Since Rana Plaza, companies have scrambled to improve the transparency of supply chains with mixed results. For example, Canadian Tire still refuses to publish information on its supply chain. While there has been intense public pressure for greater transparency from Canadian companies, activist groups such as Amnesty International have demanded a government response.

The federal government recently announced the creation of the Canadian Ombudsperson for Responsible Enterprise, or CORE, to replace the Office of the Extractive Sector Corporate Social Responsibility, on January 17th, 2018. The latest incarnation of the corporate responsibility watchdog will have the authority to investigate Canadian companies abroad, and the power to recommend federal sanctions, such as withdrawal of consular services and services from Export Development Canada. The mandate of CORE will focus on the mining, oil, and gas, and garment sectors, and later expand to other industries. Furthermore, its advisory body will include members from civil society and industry backgrounds.

Among those who welcomed the announcement were Oxfam, Amnesty International, mining company Barrick Gold (itself subject to repeated accusations of human rights violations), and the Federal New Democrats. However, others have raised a range of criticisms. Writing in the Toronto Star, Jenifer Wells wonders whether CORE will be much better than its poorly funded and ineffectual predecessor, and expresses concern about the pace of choosing an ombudsperson. In the Financial Post, Neil Hindra expressed scepticism about CORE’s power to serve as both investigator and judge, and claims the only benefit of the new ombudsperson will go to the legal community who will profit from “frivolous lawsuits.”

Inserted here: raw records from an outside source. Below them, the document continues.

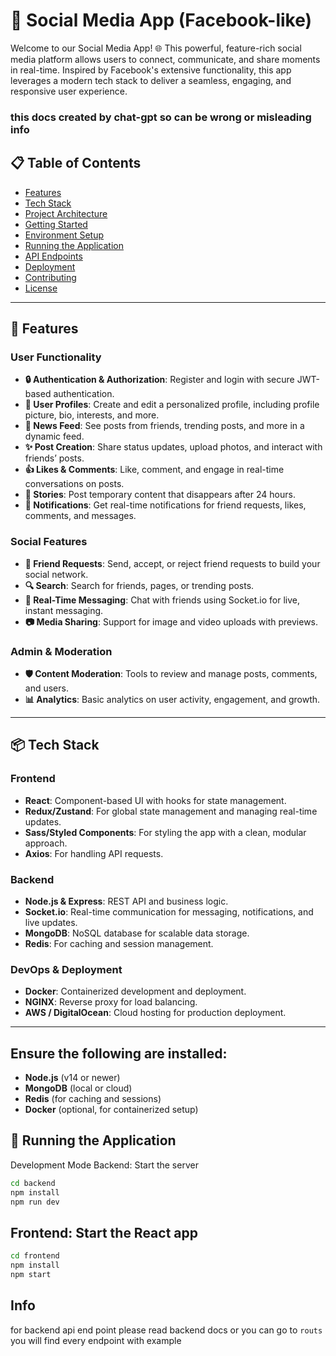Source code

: # 📱 Social Media App (Facebook-like)


Welcome to our Social Media App! 🌐 This powerful, feature-rich social media platform allows users to connect, communicate, and share moments in real-time. Inspired by Facebook's extensive functionality, this app leverages a modern tech stack to deliver a seamless, engaging, and responsive user experience.

### this docs created by chat-gpt so can be wrong or misleading info 



## 📋 Table of Contents

- [Features](#-features)
- [Tech Stack](#-tech-stack)
- [Project Architecture](#-project-architecture)
- [Getting Started](#-getting-started)
- [Environment Setup](#-environment-setup)
- [Running the Application](#-running-the-application)
- [API Endpoints](#-api-endpoints)
- [Deployment](#-deployment)
- [Contributing](#-contributing)
- [License](#-license)

---
## 🌟 Features

### User Functionality
- **🔒 Authentication & Authorization**: Register and login with secure JWT-based authentication.
- **👥 User Profiles**: Create and edit a personalized profile, including profile picture, bio, interests, and more.
- **📣 News Feed**: See posts from friends, trending posts, and more in a dynamic feed.
- **✨ Post Creation**: Share status updates, upload photos, and interact with friends’ posts.
- **👍 Likes & Comments**: Like, comment, and engage in real-time conversations on posts.
- **📝 Stories**: Post temporary content that disappears after 24 hours.
- **🔔 Notifications**: Get real-time notifications for friend requests, likes, comments, and messages.

### Social Features
- **👫 Friend Requests**: Send, accept, or reject friend requests to build your social network.
- **🔍 Search**: Search for friends, pages, or trending posts.
- **💬 Real-Time Messaging**: Chat with friends using Socket.io for live, instant messaging.
- **📷 Media Sharing**: Support for image and video uploads with previews.

### Admin & Moderation
- **🛡 Content Moderation**: Tools to review and manage posts, comments, and users.
- **📊 Analytics**: Basic analytics on user activity, engagement, and growth.

---

## 📦 Tech Stack

### Frontend
- **React**: Component-based UI with hooks for state management.
- **Redux/Zustand**: For global state management and managing real-time updates.
- **Sass/Styled Components**: For styling the app with a clean, modular approach.
- **Axios**: For handling API requests.

### Backend
- **Node.js & Express**: REST API and business logic.
- **Socket.io**: Real-time communication for messaging, notifications, and live updates.
- **MongoDB**: NoSQL database for scalable data storage.
- **Redis**: For caching and session management.

### DevOps & Deployment
- **Docker**: Containerized development and deployment.
- **NGINX**: Reverse proxy for load balancing.
- **AWS / DigitalOcean**: Cloud hosting for production deployment.

---

## Ensure the following are installed:

- **Node.js** (v14 or newer)
- **MongoDB** (local or cloud)
- **Redis** (for caching and sessions)
- **Docker** (optional, for containerized setup)

## 🚀 Running the Application
 
 Development Mode
Backend: Start the server

```bash
cd backend
npm install
npm run dev

```
## Frontend: Start the React app

```bash
cd frontend
npm install
npm start
```
## Info
for backend api end point please read backend docs or you can go to ``routs`` you will find every endpoint with example
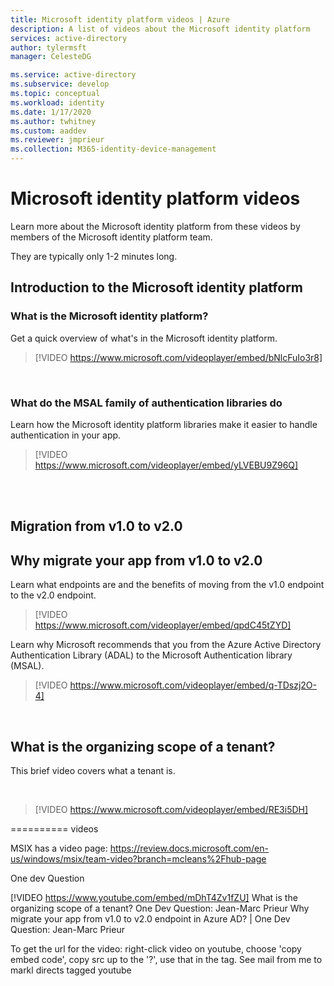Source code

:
 ```yaml
---
title: Microsoft identity platform videos | Azure
description: A list of videos about the Microsoft identity platform
services: active-directory
author: tylermsft
manager: CelesteDG

ms.service: active-directory
ms.subservice: develop
ms.topic: conceptual
ms.workload: identity
ms.date: 1/17/2020
ms.author: twhitney
ms.custom: aaddev
ms.reviewer: jmprieur
ms.collection: M365-identity-device-management
---
```


# Microsoft identity platform videos

Learn more about the Microsoft identity platform from these videos by members of the Microsoft identity platform team.

They are typically only 1-2 minutes long.

## Introduction to the Microsoft identity platform

### What is the Microsoft identity platform?

Get a quick overview of what's in the Microsoft identity platform.

> [!VIDEO https://www.microsoft.com/videoplayer/embed/bNlcFuIo3r8]

<br/>

### What do the MSAL family of authentication libraries do

Learn how the Microsoft identity platform libraries make it easier to handle authentication in your app.

> [!VIDEO https://www.microsoft.com/videoplayer/embed/yLVEBU9Z96Q]

<br/>





<br/>

## Migration from v1.0 to v2.0


## Why migrate your app from v1.0 to v2.0

Learn what endpoints are and the benefits of moving from the v1.0 endpoint to the v2.0 endpoint.

> [!VIDEO https://www.microsoft.com/videoplayer/embed/qpdC45tZYD]

Learn why Microsoft recommends that you from the Azure Active Directory Authentication Library (ADAL) to the Microsoft Authentication library (MSAL).

> [!VIDEO https://www.microsoft.com/videoplayer/embed/q-TDszj2O-4]

<br/>

## What is the organizing scope of a tenant?

This brief video covers what a tenant is.

<br/>

>[!VIDEO https://www.microsoft.com/videoplayer/embed/RE3i5DH]



========== videos

MSIX has a video page: https://review.docs.microsoft.com/en-us/windows/msix/team-video?branch=mcleans%2Fhub-page

One dev Question

[!VIDEO https://www.youtube.com/embed/mDhT4Zv1fZU]
What is the organizing scope of a tenant? One Dev Question: Jean-Marc Prieur
Why migrate your app from v1.0 to v2.0 endpoint in Azure AD? | One Dev Question: Jean-Marc Prieur


To get the url for the video: right-click video on youtube, choose 'copy embed code', copy src up to the '?', use that in the tag. See mail from me to markl directs tagged youtube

Globally, other countries are experimenting with similar solutions to supply chain transparency, but Canada is one of the first countries in the world to propose such strong measures, including the power to investigate corporate conduct abroad and publish its findings. In 2013, as part of the Modern Slavery Act, Britain appointed an anti-slavery commissioner. Businesses with a turnover of more than £36 million are required to comply with the transparency requirements in the Modern Slavery Act, by publishing a slavery and trafficking statement prominently on their websites which sets out the steps the company has taken to ensure there is no slavery or trafficking in its supply chain. The commissioner does not have the same enforcement and investigative power as the proposed mandate for CORE.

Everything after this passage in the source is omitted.